* WHAT IS NEEDED
Look below for the line that contains "- 🔭 I’m currently", then copy it and each following line exactly, through and including the line that contains "- 💬 Ask me about".

* EXERCISE MATERIALS
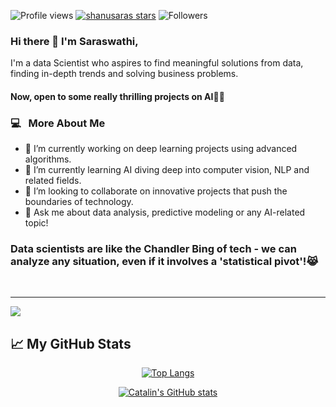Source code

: ![Profile views](https://komarev.com/ghpvc/?username=shanusaras&style=for-the-badge&color=0077B5)
[![shanusaras stars](https://img.shields.io/github/stars/shanusaras?color=2F4F4F&style=for-the-badge&logo=https://github.com/shanusaras/repo/raw/main/path/to/your/image.png)](https://github.com/shanusaras?tab=repositories&sort=stargazers)
![Followers](https://img.shields.io/github/followers/shanusaras?style=for-the-badge&color=0077B5 )

### Hi there 👋 I'm Saraswathi,

<!--<h2> Hi there! 👋 i'm Saraswathi.</h2> -->

I'm a data Scientist who aspires to find meaningful solutions from data, finding in-depth trends and solving business problems.

#### Now, open to some really thrilling projects on AI👩‍💻

<h3>  💻 &nbsp; More About Me </h3>

- 🔭 I’m currently working on deep learning projects using advanced algorithms.
- 🌱 I’m currently learning AI diving deep into computer vision, NLP and related fields.
- 👯 I’m looking to collaborate on innovative projects that push the boundaries of technology.
- 💬 Ask me about data analysis, predictive modeling or any AI-related topic!

### Data scientists are like the Chandler Bing of tech - we can analyze any situation, even if it involves a 'statistical pivot'!😹
<!--- ------------------------------------------------------------------------------------------------------------------------------------------------------ -->
<!--- -- Activity Graph ------------------------------------------------------------------------------------------------------------------------------------ -->
<!--- ------------------------------------------------------------------------------------------------------------------------------------------------------ -->


<br>
<hr>

<img src="https://github-readme-activity-graph.vercel.app/graph?username=shanusaras&bg_color=161b22&color=ffffff&line=d5d5d5&point=a76c6c&area=true&hide_border=true&hide_title=true" />


## &#x1f4c8; My GitHub Stats

<div  align=center>
 
[![Top Langs](https://github-readme-stats.vercel.app/api/top-langs/?username=shanusaras&hide=python&theme=radical)](https://github.com/anuraghazra/github-readme-stats)

[![Catalin's GitHub stats](https://github-readme-stats.vercel.app/api?username=shanusaras&theme=radical)](https://github.com/anuraghazra/github-readme-stats)

</div>

<br/>
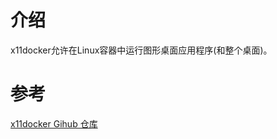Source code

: # 介绍

x11docker允许在Linux容器中运行图形桌面应用程序(和整个桌面)。


# 参考

[x11docker Gihub 仓库](https://github.com/mviereck/x11docker)
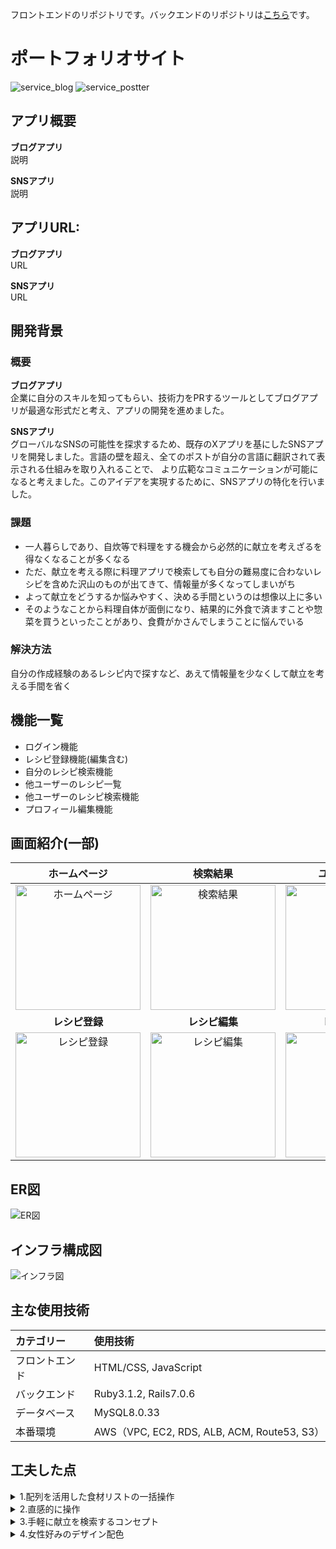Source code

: フロントエンドのリポジトリです。バックエンドのリポジトリは<a href=https://github.com/sanmamama/rest>こちら</a>です。  

# ポートフォリオサイト
![service_blog](https://github.com/sanmamama/react/blob/main/public/blog.png)
![service_postter](https://github.com/sanmamama/react/blob/main/public/postter.png)

## アプリ概要
**ブログアプリ**  
説明

**SNSアプリ**  
説明

## アプリURL:  
**ブログアプリ**  
URL  

**SNSアプリ**  
URL  

## 開発背景
### 概要
**ブログアプリ**  
企業に自分のスキルを知ってもらい、技術力をPRするツールとしてブログアプリが最適な形式だと考え、アプリの開発を進めました。

**SNSアプリ**  
グローバルなSNSの可能性を探求するため、既存のXアプリを基にしたSNSアプリを開発しました。言語の壁を超え、全てのポストが自分の言語に翻訳されて表示される仕組みを取り入れることで、
より広範なコミュニケーションが可能になると考えました。このアイデアを実現するために、SNSアプリの特化を行いました。

### 課題
- 一人暮らしであり、自炊等で料理をする機会から必然的に献立を考えざるを得なくなることが多くなる
- ただ、献立を考える際に料理アプリで検索しても自分の難易度に合わないレシピを含めた沢山のものが出てきて、情報量が多くなってしまいがち
- よって献立をどうするか悩みやすく、決める手間というのは想像以上に多い
- そのようなことから料理自体が面倒になり、結果的に外食で済ますことや惣菜を買うといったことがあり、食費がかさんでしまうことに悩んでいる

### 解決方法
自分の作成経験のあるレシピ内で探すなど、あえて情報量を少なくして献立を考える手間を省く


## 機能一覧
- ログイン機能
- レシピ登録機能(編集含む)
- 自分のレシピ検索機能
- 他ユーザーのレシピ一覧
- 他ユーザーのレシピ検索機能
- プロフィール編集機能

## 画面紹介(一部)

|        **ホームページ**        |         **検索結果**          |      **ユーザー一覧**       |
|:---------------------------:|:--------------------------:|:---------------------------:|
| <img src="public/README2/index.png" alt="ホームページ" width="200"> | <img src="public/README2/search_result.png" alt="検索結果" width="200"> | <img src="public/README2/user_all.png" alt="レシピ一覧" width="200"> |
|        **レシピ登録**        |         **レシピ編集**         |         **レシピ詳細**         |
| <img src="public/README2/recipe_new.png" alt="レシピ登録" width="200"> | <img src="public/README2/recipe_edit.png" alt="レシピ編集" width="200"> | <img src="public/README2/recipe_show.png" alt="レシピ詳細" width="200"> |


## ER図
![ER図](public/README/er-image.png)

## インフラ構成図
![インフラ図](public/README/infra-image.png)

## 主な使用技術
| カテゴリー | 使用技術 | 
|:-----------|:------------|
| フロントエンド | HTML/CSS, JavaScript | 
| バックエンド | Ruby3.1.2, Rails7.0.6 |
| データベース | MySQL8.0.33 |
| 本番環境 | AWS（VPC, EC2, RDS, ALB, ACM, Route53, S3） |

## 工夫した点
<details>
  <summary>1.配列を活用した食材リストの一括操作</summary>
  
  - 食材を追加や編集を行う際に一つずつデータ処理するのではなく、配列を用いて一気に食材リストを登録や更新できるようにしました
</details>

<details>
  <summary>2.直感的に操作</summary>
  
  - ヘッダーに他のサイトなどでもよく見かけるアイコンを用いる等のことを行い直感的に操作できるようにしました
</details>

<details>
  <summary>3.手軽に献立を検索するコンセプト</summary>
  
  - ログイン直後のページで登録した自分のレシピの表示やすぐに検索をできるようにと、手軽に献立を検索するコンセプトに沿うようにしました。
</details>

<details>
  <summary>4.女性好みのデザイン配色</summary>
  
  - デザイン面でミントグリーンやオレンジ色などを使って、雰囲気を柔らかく女性の好みにも合致しやすいように配色を寄せました。
</details>
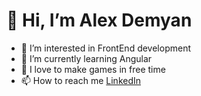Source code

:# 👋 Hi, I’m Alex Demyan
- 👀 I’m interested in FrontEnd development
- 🌱 I’m currently learning Angular
- 💞️ I love to make games in free time
- 📫 How to reach me [LinkedIn](https://www.linkedin.com/in/dem-gam/)

<!---
DemGam/DemGam is a ✨ special ✨ repository because its `README.md` (this file) appears on your GitHub profile.
You can click the Preview link to take a look at your changes.
--->
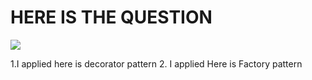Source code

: <h1> HERE IS THE QUESTION </h1>

<img src="img/ques.jpg" >

<p>
1.I applied here is decorator pattern 
2. I applied Here is Factory pattern


 </p>
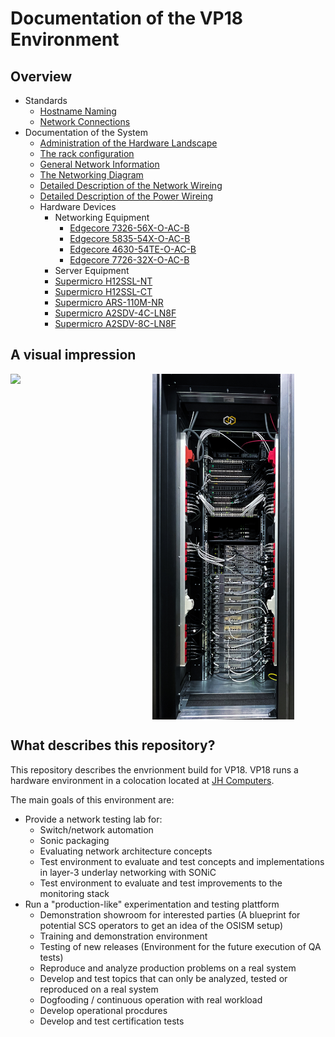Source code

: # Documentation of the VP18 Environment

## Overview

* Standards
  * [Hostname Naming](documentation/standards/Hostname_Naming.md)
  * [Network Connections](documentation/standards/System_Network_Connections.md)
* Documentation of the System
  * [Administration of the Hardware Landscape](documentation/System_Administration.md)
  * [The rack configuration](documentation/System_Rack_Setup.md)
  * [General Network Information](documentation/System_Networks.md)
  * [The Networking Diagram](documentation/System_Network_Diagram.md)
  * [Detailed Description of the Network Wireing](documentation/System_Network_Wireing.md)
  * [Detailed Description of the Power Wireing](documentation/System_Power_Wireing.md)
  * Hardware Devices
    * Networking Equipment
      * [Edgecore 7326-56X-O-AC-B](documentation/devices/network/Edgecore_7326-56X-O-AC-B.md)
      * [Edgecore 5835-54X-O-AC-B](documentation/devices/network/Edgecore_5835-54X-O-AC-B.md)
      * [Edgecore 4630-54TE-O-AC-B](documentation/devices/network/Edgecore_4630-54TE-O-AC-B.md)
      * [Edgecore 7726-32X-O-AC-B](documentation/devices/network/Edgecore_7726-32X-O-AC-B.md)
    *  Server Equipment
      * [Supermicro H12SSL-NT](documentation/devices/servers/Supermicro_H12SSL-NT.md)
      * [Supermicro H12SSL-CT](documentation/devices/servers/Supermicro_H12SSL-CT.md)
      * [Supermicro ARS-110M-NR](documentation/devices/servers/Supermicro_ARS-110M-NR.md)
      * [Supermicro A2SDV-4C-LN8F](documentation/devices/servers/Supermicro_A2SDV-4C-LN8F.md)
      * [Supermicro A2SDV-8C-LN8F](documentation/devices/servers/Supermicro_A2SDV-8C-LN8F.md)

## A visual impression

<div style="display: flex">
    <img src="documentation/assets/rack/rack_frontside.JPG" style="width: 45%;" /> <img src="documentation/assets/rack/rack_backside.JPG" style="width: 45%;" />
</div>

## What describes this repository?

This repository describes the envrionment build for VP18.
VP18 runs a hardware environment in a colocation located at [JH Computers](https://jh-computers.de/).

The main goals of this environment are:

* Provide a network testing lab for:
  * Switch/network automation
  * Sonic packaging
  * Evaluating network architecture concepts
  * Test environment to evaluate and test concepts and implementations in layer-3 underlay networking with SONiC
  * Test environment to evaluate and test improvements to the monitoring stack
* Run a "production-like" experimentation and testing plattform
  * Demonstration showroom for interested parties
    (A blueprint for potential SCS operators to get an idea of the OSISM setup)
  * Training and demonstration environment
  * Testing of new releases
    (Environment for the future execution of QA tests)
  * Reproduce and analyze production problems on a real system
  * Develop and test topics that can only be analyzed, tested or reproduced on a real system
  * Dogfooding / continuous operation with real workload
  * Develop operational procdures
  * Develop and test certification tests


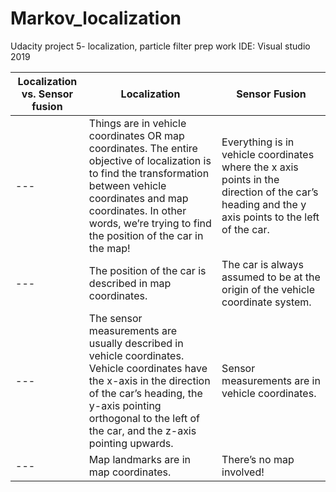# Markov_localization
Udacity project 5- localization, particle filter prep work 
IDE: Visual studio 2019

Localization vs. Sensor fusion | Localization                                                                                           | Sensor Fusion 
---                            | ---          | --- 
---                            | Things are in vehicle coordinates OR map coordinates. The entire objective of localization is to find the transformation between vehicle coordinates and map coordinates. In other words, we’re trying to find the position of the car in the map!|	Everything is in vehicle coordinates where the x axis points in the direction of the car’s heading and the y axis points to the left of the car.
---                            |The position of the car is described in map coordinates.|	The car is always assumed to be at the origin of the vehicle coordinate system.
---                            |The sensor measurements are usually described in vehicle coordinates. Vehicle coordinates have the x-axis in the direction of the car’s heading, the y-axis pointing orthogonal to the left of the car, and the z-axis pointing upwards.	| Sensor measurements are in vehicle coordinates.
---                            |Map landmarks are in map coordinates.|	There’s no map involved!
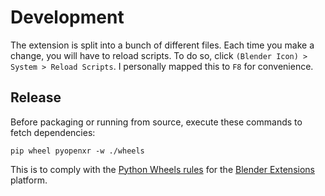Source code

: # Development

The extension is split into a bunch of different files. Each time you make a change, you will have to reload scripts.
To do so, click `(Blender Icon) > System > Reload Scripts`. I personally mapped this to `F8` for convenience.

## Release

Before packaging or running from source, execute these commands to fetch dependencies:

`pip wheel pyopenxr -w ./wheels`

This is to comply with the [Python Wheels rules](https://docs.blender.org/manual/en/latest/advanced/extensions/python_wheels.html) for the [Blender Extensions](https://extensions.blender.org/) platform.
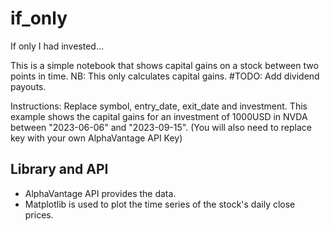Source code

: # if_only
If only I had invested...

This is a simple notebook that shows capital gains on a stock between two points in time. NB: This only calculates capital gains. #TODO: Add dividend payouts.

Instructions: Replace symbol, entry_date, exit_date and investment. This example shows the capital gains for an investment of 1000USD in NVDA between "2023-06-06" and "2023-09-15". (You will also need to replace key with your own AlphaVantage API Key)

## Library and API
- AlphaVantage API provides the data.
- Matplotlib is used to plot the time series of the stock's daily close prices.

* YOUR RESPONSE
- 🔭 I’m currently working on deep learning projects using advanced algorithms.
- 🌱 I’m currently learning AI diving deep into computer vision, NLP and related fields.
- 👯 I’m looking to collaborate on innovative projects that push the boundaries of technology.
- 💬 Ask me about data analysis, predictive modeling or any AI-related topic!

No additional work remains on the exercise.